More calls for vaccine passports at Edmonton mayoral forum

EDMONTON — You don’t often hear every candidate in the room agree on a red-hot controversial issue – but it happened Wednesday at a mayoral forum in Edmonton.

The question – mandatory vaccines or daily tests – for City of Edmonton employees.

The candidates – Amarjeet Sohi, Kim Krushell, Michael Oshry and Cheryll Watson – had differing details in their plans, but all agreed to do more than the province currently requires.

All four also teamed up to allege that the UCP government isn’t doing enough to keep Albertans safe – with the province again leading the country in per capital COVID-19 cases.

“I will work with council to require that city employees be vaccinated, if they’re able to do so. I also call upon the provincial government to implement a province-wide vaccination passport immediately,” Sohi said.

“I’m super frustrated with the fact that the province of Alberta has not taken a strong stand on this issue. We need a coordinated approach across this country with the vaccine passports,” Krushell said.

She started her response with a simple “yes” to whether she thinks city employees should be fired if they refuse the vaccine.

“What happened to everybody doing their part to try to protect their neighbour? To try to protect healthcare workers? So, yes, I do think we will have to go in this direction, and it’s truly unfortunate,” she said.

Oshry included residents in his proposal.

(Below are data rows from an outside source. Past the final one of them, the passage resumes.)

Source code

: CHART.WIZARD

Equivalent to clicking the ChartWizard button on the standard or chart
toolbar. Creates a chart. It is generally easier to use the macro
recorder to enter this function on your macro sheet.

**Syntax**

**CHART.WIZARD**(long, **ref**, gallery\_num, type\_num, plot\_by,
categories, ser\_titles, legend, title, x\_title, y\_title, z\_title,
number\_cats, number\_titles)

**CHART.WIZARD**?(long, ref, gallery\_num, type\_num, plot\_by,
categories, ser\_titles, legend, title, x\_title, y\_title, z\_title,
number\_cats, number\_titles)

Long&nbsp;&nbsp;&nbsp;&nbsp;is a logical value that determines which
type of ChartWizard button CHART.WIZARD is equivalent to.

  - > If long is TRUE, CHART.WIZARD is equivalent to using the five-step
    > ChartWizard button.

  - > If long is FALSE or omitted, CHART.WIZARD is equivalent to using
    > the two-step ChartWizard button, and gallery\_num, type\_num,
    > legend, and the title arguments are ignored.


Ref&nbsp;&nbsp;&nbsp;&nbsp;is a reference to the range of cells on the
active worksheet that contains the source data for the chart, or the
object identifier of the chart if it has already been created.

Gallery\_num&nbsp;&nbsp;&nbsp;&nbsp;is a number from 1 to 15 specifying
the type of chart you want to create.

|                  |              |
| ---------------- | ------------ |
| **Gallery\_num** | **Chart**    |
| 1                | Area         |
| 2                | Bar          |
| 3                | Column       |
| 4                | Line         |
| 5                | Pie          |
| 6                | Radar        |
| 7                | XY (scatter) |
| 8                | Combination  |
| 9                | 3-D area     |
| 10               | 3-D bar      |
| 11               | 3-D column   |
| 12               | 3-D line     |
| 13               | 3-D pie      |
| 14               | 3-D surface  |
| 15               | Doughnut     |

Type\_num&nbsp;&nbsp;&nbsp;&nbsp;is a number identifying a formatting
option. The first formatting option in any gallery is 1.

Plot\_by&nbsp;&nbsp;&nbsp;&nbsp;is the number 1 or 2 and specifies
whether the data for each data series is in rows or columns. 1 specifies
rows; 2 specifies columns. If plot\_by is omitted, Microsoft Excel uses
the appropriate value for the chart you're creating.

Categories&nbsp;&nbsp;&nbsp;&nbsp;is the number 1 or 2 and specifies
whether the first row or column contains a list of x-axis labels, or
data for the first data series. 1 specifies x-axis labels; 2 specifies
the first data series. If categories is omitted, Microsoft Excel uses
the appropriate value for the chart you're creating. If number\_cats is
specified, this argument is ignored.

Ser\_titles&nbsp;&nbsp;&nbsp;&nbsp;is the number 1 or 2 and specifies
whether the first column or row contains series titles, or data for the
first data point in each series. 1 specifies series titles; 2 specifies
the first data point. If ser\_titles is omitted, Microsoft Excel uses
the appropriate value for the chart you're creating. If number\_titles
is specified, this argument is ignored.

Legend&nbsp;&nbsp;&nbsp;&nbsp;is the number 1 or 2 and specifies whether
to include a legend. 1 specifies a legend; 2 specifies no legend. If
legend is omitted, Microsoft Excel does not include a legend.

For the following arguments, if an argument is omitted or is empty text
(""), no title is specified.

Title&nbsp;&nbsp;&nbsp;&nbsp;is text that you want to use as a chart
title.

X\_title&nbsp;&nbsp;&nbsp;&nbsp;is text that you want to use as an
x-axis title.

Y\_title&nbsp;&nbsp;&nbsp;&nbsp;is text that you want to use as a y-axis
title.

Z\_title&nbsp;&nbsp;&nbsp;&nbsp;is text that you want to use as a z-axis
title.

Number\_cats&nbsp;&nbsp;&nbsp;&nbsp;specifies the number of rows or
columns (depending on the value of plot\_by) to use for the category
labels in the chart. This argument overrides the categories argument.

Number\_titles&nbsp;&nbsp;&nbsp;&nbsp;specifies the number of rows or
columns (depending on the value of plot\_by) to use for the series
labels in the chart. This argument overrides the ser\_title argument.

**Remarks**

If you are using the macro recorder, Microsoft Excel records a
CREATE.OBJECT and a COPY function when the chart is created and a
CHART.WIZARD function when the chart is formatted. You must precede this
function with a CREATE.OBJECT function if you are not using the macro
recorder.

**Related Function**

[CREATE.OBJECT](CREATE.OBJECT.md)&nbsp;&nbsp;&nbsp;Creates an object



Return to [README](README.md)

“If someone chooses not to be vaccinated, whether it’s a city employee or a citizen of the city, and they want to use a city service in a building or if they want to work for the city, they’re gonna have to get tested everyday at their own expense,” he said.

Oshry also took a shot at the UCP government’s vaccine strategy.

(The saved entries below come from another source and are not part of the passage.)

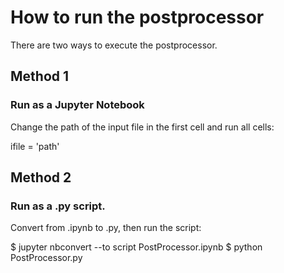 # How to run the postprocessor

There are two ways to execute the postprocessor. 

## Method 1

### Run as a Jupyter Notebook

Change the path of the input file in the first cell and run all cells:
   
   ifile = 'path'

## Method 2

### Run as a .py script. 

Convert from .ipynb to .py, then run the script:

   $ jupyter nbconvert --to script PostProcessor.ipynb
   $ python PostProcessor.py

“We need strong leadership. We can’t try to pay people $100 at a time, we gotta step up and do something,” he urged.

Watson said she’s “pro-vaccine” and “pro-proof of vaccination,” and she was critical of the fact the province has left vaccine requirements up to individual business leaders.

“We have confused citizens, we have confused residents, and not only that we have put the burden of covid decision making, covid impact, directly in the lap of businesses,” she said.

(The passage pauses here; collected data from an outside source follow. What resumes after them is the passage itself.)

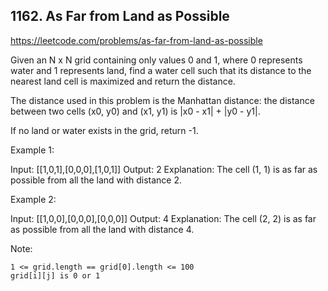 ## 1162. As Far from Land as Possible

https://leetcode.com/problems/as-far-from-land-as-possible

Given an N x N grid containing only values 0 and 1, where 0 represents water and 1 represents land, find a water cell such that its distance to the nearest land cell is maximized and return the distance.

The distance used in this problem is the Manhattan distance: the distance between two cells (x0, y0) and (x1, y1) is |x0 - x1| + |y0 - y1|.

If no land or water exists in the grid, return -1.

Example 1:

Input: [[1,0,1],[0,0,0],[1,0,1]]
Output: 2
Explanation:
The cell (1, 1) is as far as possible from all the land with distance 2.

Example 2:

Input: [[1,0,0],[0,0,0],[0,0,0]]
Output: 4
Explanation:
The cell (2, 2) is as far as possible from all the land with distance 4.

Note:

    1 <= grid.length == grid[0].length <= 100
    grid[i][j] is 0 or 1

The event was organized by the Alberta Enterprise Group and hosted by former Wildrose Party leader and PC MLA Danielle Smith. It was livestreamed on YouTube.

Smith announced that candidate Mike Nickel was invited, but he declined to attend.

Nickel told CTV News Edmonton that he was not interested in a “paid for access” event, but he will be participating in at least two upcoming forums.

He has previously said he does not support mandatory vaccines for city employees.

Organizers were selling tickets for up to $60. The City of Edmonton has announced there will be no official debates this election.

The forum was held inside a south side pub. None of the four candidates on the stage were wearing masks, nor was the host, but they were asked to mask up before leaving the stage.

The rest of the event focused on business development, tax rates and major projects like the incomplete Ice District and Blatchford redevelopment.

Edmontonians will vote on Oct. 18.

Diana Steele, Rick Comrie, Brian Gregg, Abdul Malik Chukwudi and Augustine Marah are also running for mayor but were not at the forum.